Henri Maître (1923–2021)
(KZ-Gedenkstätte Mauthausen/Ralf Lechner)

Henri Maître war eine außergewöhnliche Person. Wir durften ihn als warmherzigen und zugleich starken Menschen kennenlernen. Maître wurde 1923 in der Nähe von Nizza geboren. Nach Schulabschluss absolvierte er hier eine Feinmechanikerlehre und begann danach in Vénissieux in der Flugzeugindustrie zu arbeiten. Nach dem Einmarsch der Deutschen Wehrmacht in Frankreich nahm Henri ebenso wie seine beiden Brüder – Maurice, der jüngere, wurde im Alter von nur 17 Jahren von der Gestapo ermordet – dem Kampf gegen die Nationalsozialisten auf. Unter dem Nom de Guerre „Émile“ schloss sich Henri der Résistance in Savoyen an. Im Jänner 1944 wurde seine Gruppe nach einem Verrat verhaftet, Henri nach Folter zunächst in das Lager Compiègne und danach als „Nacht-und-Nebel“-Gefangener in das KZ Mauthausen deportiert.

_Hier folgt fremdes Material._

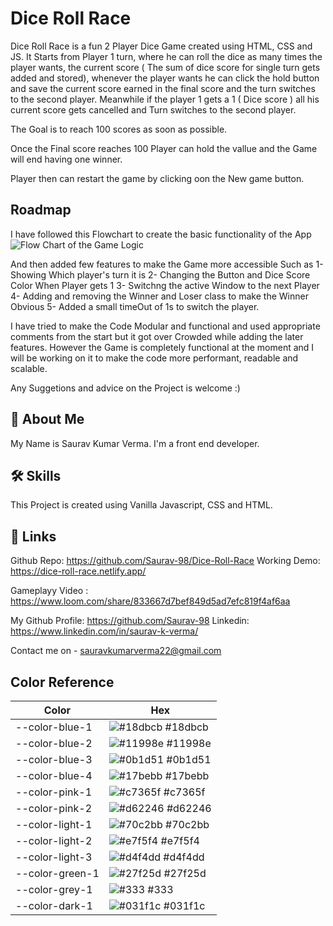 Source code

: # Dice Roll Race

Dice Roll Race is a fun 2 Player Dice Game created using HTML, CSS and JS.
It Starts from Player 1 turn, where he can roll the dice as many times the player wants,
the current score ( The sum of dice score for single turn gets added and stored),
whenever the player wants he can click the hold button and save the current score earned in the final score and the turn switches to the second player.
Meanwhile if the player 1 gets a 1 ( Dice score ) all his current score gets cancelled and Turn switches to the second player.

The Goal is to reach 100 scores as soon as possible.

Once the Final score reaches 100 Player can hold the vallue and the Game will end having one winner.

Player then can restart the game by clicking oon the New game button.

## Roadmap

I have followed this Flowchart to create the basic functionality of the App
![Flow Chart of the Game Logic]("./pig-game-flowchart.png")

And then added few features to make the Game more accessible Such as
1- Showing Which player's turn it is
2- Changing the Button and Dice Score Color When Player gets 1
3- Switchng the active Window to the next Player
4- Adding and removing the Winner and Loser class to make the Winner Obvious
5- Added a small timeOut of 1s to switch the player.

I have tried to make the Code Modular and functional and used appropriate comments from the start but it got over Crowded while adding the later features.
However the Game is completely functional at the moment and I will be working on it to make the code more performant, readable and scalable.

Any Suggetions and advice on the Project is welcome :)

## 🚀 About Me

My Name is Saurav Kumar Verma.
I'm a front end developer.

## 🛠 Skills

This Project is created using Vanilla Javascript, CSS and HTML.

## 🔗 Links

Github Repo: https://github.com/Saurav-98/Dice-Roll-Race
Working Demo: https://dice-roll-race.netlify.app/

Gameplayy Video : https://www.loom.com/share/833667d7bef849d5ad7efc819f4af6aa

My Github Profile: https://github.com/Saurav-98
Linkedin: https://www.linkedin.com/in/saurav-k-verma/

Contact me on - sauravkumarverma22@gmail.com

## Color Reference

| Color           | Hex                                                              |
| --------------- | ---------------------------------------------------------------- |
| --color-blue-1  | ![#18dbcb](https://via.placeholder.com/10/18dbcb?text=+) #18dbcb |
| --color-blue-2  | ![#11998e](https://via.placeholder.com/10/11998e?text=+) #11998e |
| --color-blue-3  | ![#0b1d51](https://via.placeholder.com/10/0b1d51?text=+) #0b1d51 |
| --color-blue-4  | ![#17bebb](https://via.placeholder.com/10/17bebb?text=+) #17bebb |
| --color-pink-1  | ![#c7365f](https://via.placeholder.com/10/c7365f?text=+) #c7365f |
| --color-pink-2  | ![#d62246](https://via.placeholder.com/10/d62246?text=+) #d62246 |
| --color-light-1 | ![#70c2bb](https://via.placeholder.com/10/70c2bb?text=+) #70c2bb |
| --color-light-2 | ![#e7f5f4](https://via.placeholder.com/10/e7f5f4?text=+) #e7f5f4 |
| --color-light-3 | ![#d4f4dd](https://via.placeholder.com/10/d4f4dd?text=+) #d4f4dd |
| --color-green-1 | ![#27f25d](https://via.placeholder.com/10/27f25d?text=+) #27f25d |
| --color-grey-1  | ![#333](https://via.placeholder.com/10/333?text=+) #333          |
| --color-dark-1  | ![#031f1c](https://via.placeholder.com/10/031f1c?text=+) #031f1c |
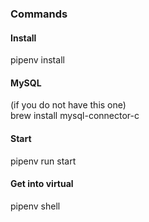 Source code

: ### Commands
#### Install
pipenv install

#### MySQL
(if you do not have this one)<br/>
brew install mysql-connector-c

#### Start
pipenv run start

#### Get into virtual
pipenv shell




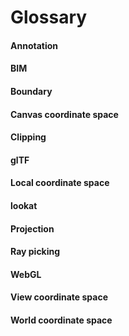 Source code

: # Glossary

#### Annotation

#### BIM

#### Boundary

#### Canvas coordinate space

#### Clipping

#### glTF

#### Local coordinate space

#### lookat

#### Projection

#### Ray picking

#### WebGL

#### View coordinate space

#### World coordinate space

#### 

#### 



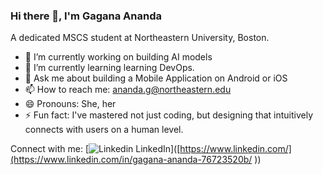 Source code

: ### Hi there 👋, I'm Gagana Ananda

A dedicated MSCS student at Northeastern University, Boston.
- 🔭 I’m currently working on building AI models
- 🌱 I’m currently learning learning DevOps.
- 💬 Ask me about building a Mobile Application on Android or iOS
- 📫 How to reach me: ananda.g@northeastern.edu
- 😄 Pronouns: She, her
- ⚡ Fun fact: I've mastered not just coding, but designing that intuitively connects with users on a human level.

Connect with me:
[![Linkedin](https://i.stack.imgur.com/gVE0j.png) LinkedIn]([https://www.linkedin.com/](https://www.linkedin.com/in/gagana-ananda-76723520b/
))&nbsp;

Im April 1944 wurde er schließlich in das KZ Gusen überstellt, wo er in der Flugzeugproduktion der Firma Messerschmitt arbeiten musste. Dabei versuchte er trotz drohender Todesstrafe stets, die Produktion des Kriegsgeräts durch Sabotageakte zu beeinträchtigen. Kurz vor der Befreiung wurde er zurück nach Mauthausen transportiert, wo er sich mit Typhus ansteckte und im Alter von nur 21 Jahren beinahe daran starb. Völlig abgemagert und schwerstkrank wurde er schließlich in ein Pariser Sanatorium gebracht.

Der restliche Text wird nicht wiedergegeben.